裴砚的手按在墓碑上,指节抵得碑石发出轻响。"阿昭,"他突然开口,声音像浸在冰水里,"你说我娘联合幽兰堂...苏棠的母亲?"
裴昭的目光扫过苏棠发间的银簪——那是她母亲留下的遗物,簪头刻着幽兰纹路。"当年幽兰堂被灭门,苏夫人带着半本《百毒谱》逃了。
你娘为了那半本谱子,派暗卫追了她三年。"他顿了顿,从怀中取出个檀木盒,"这是我在北境旧部那里寻到的,你娘当年给暗卫的密信。"
苏棠接过木盒时,系统面板再次震动:"检测到'幽兰堂'专属火漆印!"她掀开盒盖,二十余封密信整整齐齐码着,最上面那封的落款是"王氏",内容赫然是"活要见人,死要见谱"。
山风卷着松涛灌进耳中,裴砚的玄铁刀突然插在两具棺木中间。"够了。"他的声音沙哑得像是被砂纸磨过,"我要回府。"
归途中的马车里,苏棠始终握着裴砚的手。
他的掌心全是冷汗,指腹还留着摸信笺时沾的血渍。"阿棠,"他突然将脸埋进她颈窝,声音闷闷的,"我是不是很可笑?
从小到大,我娘说什么我都信..."
"不是。"苏棠轻轻拍他后背,系统提示音在脑海里循环:"检测到宿主伴侣情绪值低于30%,建议投喂'安心糖'。"她摸出颗裹着桂花蜜的软糖塞进他嘴里,"你只是太相信家人了。"
裴砚含着糖,甜意漫过舌尖,却比黄连还苦。
马车拐过街角时,他突然掀开帘子——镇北侯府的朱漆大门前,两个带刀侍卫正守着侧门。
为首的看见他,立刻单膝跪地:"世子,老夫人说裴夫人犯了家法,现在关在佛堂。"
苏棠顺着他的目光望过去,佛堂的窗纸透出昏黄灯光,隐约能看见个素色身影跪在蒲团上。
裴砚的喉结动了动,玄铁刀在手中攥得更紧。
他突然翻身下了马车,袍角扫起满地银杏叶,声音却比秋风还轻:"去佛堂。"
佛堂的门"吱呀"一声开了,檀香混着线香的味道涌出来。
裴母背对着门跪着,鬓边的珍珠簪子在烛火下泛着冷光——那簪尾的暗纹,和裴昭玉佩上的,分毫不差。
佛堂的烛火被穿堂风卷得摇晃,裴母终于转过脸来。
她眼角的细纹里凝着烛泪,却没有半分慌乱,只将那支珍珠簪拔下,轻轻搁在供桌边缘:"砚儿,你来得正好。"
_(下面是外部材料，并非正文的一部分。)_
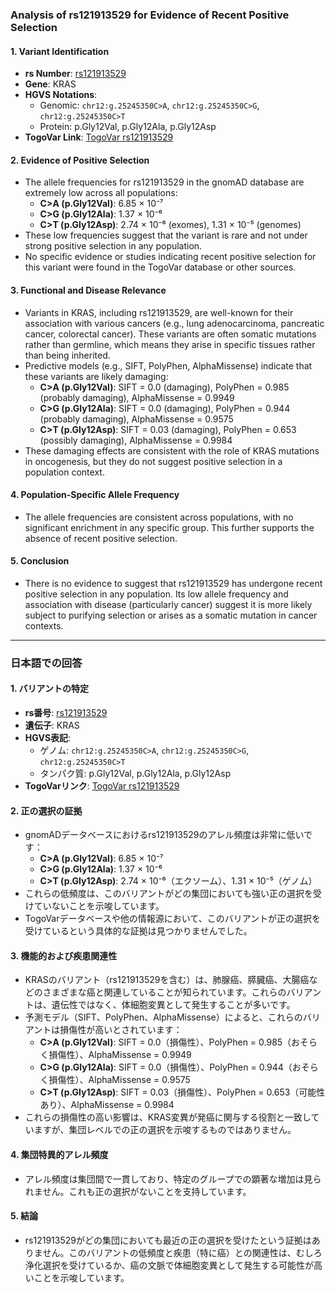 ### Analysis of rs121913529 for Evidence of Recent Positive Selection

#### 1. **Variant Identification**
   - **rs Number**: [rs121913529](https://identifiers.org/dbsnp/rs121913529)
   - **Gene**: KRAS
   - **HGVS Notations**:
     - Genomic: `chr12:g.25245350C>A`, `chr12:g.25245350C>G`, `chr12:g.25245350C>T`
     - Protein: p.Gly12Val, p.Gly12Ala, p.Gly12Asp
   - **TogoVar Link**: [TogoVar rs121913529](https://togovar.org/variant/rs121913529)

#### 2. **Evidence of Positive Selection**
   - The allele frequencies for rs121913529 in the gnomAD database are extremely low across all populations:
     - **C>A (p.Gly12Val)**: 6.85 × 10⁻⁷
     - **C>G (p.Gly12Ala)**: 1.37 × 10⁻⁶
     - **C>T (p.Gly12Asp)**: 2.74 × 10⁻⁶ (exomes), 1.31 × 10⁻⁵ (genomes)
   - These low frequencies suggest that the variant is rare and not under strong positive selection in any population.
   - No specific evidence or studies indicating recent positive selection for this variant were found in the TogoVar database or other sources.

#### 3. **Functional and Disease Relevance**
   - Variants in KRAS, including rs121913529, are well-known for their association with various cancers (e.g., lung adenocarcinoma, pancreatic cancer, colorectal cancer). These variants are often somatic mutations rather than germline, which means they arise in specific tissues rather than being inherited.
   - Predictive models (e.g., SIFT, PolyPhen, AlphaMissense) indicate that these variants are likely damaging:
     - **C>A (p.Gly12Val)**: SIFT = 0.0 (damaging), PolyPhen = 0.985 (probably damaging), AlphaMissense = 0.9949
     - **C>G (p.Gly12Ala)**: SIFT = 0.0 (damaging), PolyPhen = 0.944 (probably damaging), AlphaMissense = 0.9575
     - **C>T (p.Gly12Asp)**: SIFT = 0.03 (damaging), PolyPhen = 0.653 (possibly damaging), AlphaMissense = 0.9984
   - These damaging effects are consistent with the role of KRAS mutations in oncogenesis, but they do not suggest positive selection in a population context.

#### 4. **Population-Specific Allele Frequency**
   - The allele frequencies are consistent across populations, with no significant enrichment in any specific group. This further supports the absence of recent positive selection.

#### 5. **Conclusion**
   - There is no evidence to suggest that rs121913529 has undergone recent positive selection in any population. Its low allele frequency and association with disease (particularly cancer) suggest it is more likely subject to purifying selection or arises as a somatic mutation in cancer contexts.

---

### 日本語での回答

#### 1. **バリアントの特定**
   - **rs番号**: [rs121913529](https://identifiers.org/dbsnp/rs121913529)
   - **遺伝子**: KRAS
   - **HGVS表記**:
     - ゲノム: `chr12:g.25245350C>A`, `chr12:g.25245350C>G`, `chr12:g.25245350C>T`
     - タンパク質: p.Gly12Val, p.Gly12Ala, p.Gly12Asp
   - **TogoVarリンク**: [TogoVar rs121913529](https://togovar.org/variant/rs121913529)

#### 2. **正の選択の証拠**
   - gnomADデータベースにおけるrs121913529のアレル頻度は非常に低いです：
     - **C>A (p.Gly12Val)**: 6.85 × 10⁻⁷
     - **C>G (p.Gly12Ala)**: 1.37 × 10⁻⁶
     - **C>T (p.Gly12Asp)**: 2.74 × 10⁻⁶（エクソーム）、1.31 × 10⁻⁵（ゲノム）
   - これらの低頻度は、このバリアントがどの集団においても強い正の選択を受けていないことを示唆しています。
   - TogoVarデータベースや他の情報源において、このバリアントが正の選択を受けているという具体的な証拠は見つかりませんでした。

#### 3. **機能的および疾患関連性**
   - KRASのバリアント（rs121913529を含む）は、肺腺癌、膵臓癌、大腸癌などのさまざまな癌と関連していることが知られています。これらのバリアントは、遺伝性ではなく、体細胞変異として発生することが多いです。
   - 予測モデル（SIFT、PolyPhen、AlphaMissense）によると、これらのバリアントは損傷性が高いとされています：
     - **C>A (p.Gly12Val)**: SIFT = 0.0（損傷性）、PolyPhen = 0.985（おそらく損傷性）、AlphaMissense = 0.9949
     - **C>G (p.Gly12Ala)**: SIFT = 0.0（損傷性）、PolyPhen = 0.944（おそらく損傷性）、AlphaMissense = 0.9575
     - **C>T (p.Gly12Asp)**: SIFT = 0.03（損傷性）、PolyPhen = 0.653（可能性あり）、AlphaMissense = 0.9984
   - これらの損傷性の高い影響は、KRAS変異が発癌に関与する役割と一致していますが、集団レベルでの正の選択を示唆するものではありません。

#### 4. **集団特異的アレル頻度**
   - アレル頻度は集団間で一貫しており、特定のグループでの顕著な増加は見られません。これも正の選択がないことを支持しています。

#### 5. **結論**
   - rs121913529がどの集団においても最近の正の選択を受けたという証拠はありません。このバリアントの低頻度と疾患（特に癌）との関連性は、むしろ浄化選択を受けているか、癌の文脈で体細胞変異として発生する可能性が高いことを示唆しています。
裴砚的玄铁刀"当啷"砸在青砖上,震得供桌上的长明灯晃出半尺高的火苗。
他踉跄两步,喉结动了动:"你说...你杀了我爹?"
"不错。"裴母垂眸抚过腰间的玉牌——那是幽兰堂历代堂主的信物,"他该死。"她指节抵着供桌,指腹上还留着抄经时磨出的茧,"十年前北境班师前夜,他把我按在帅帐里,说要将幽兰堂的秘辛写成密折呈给皇帝。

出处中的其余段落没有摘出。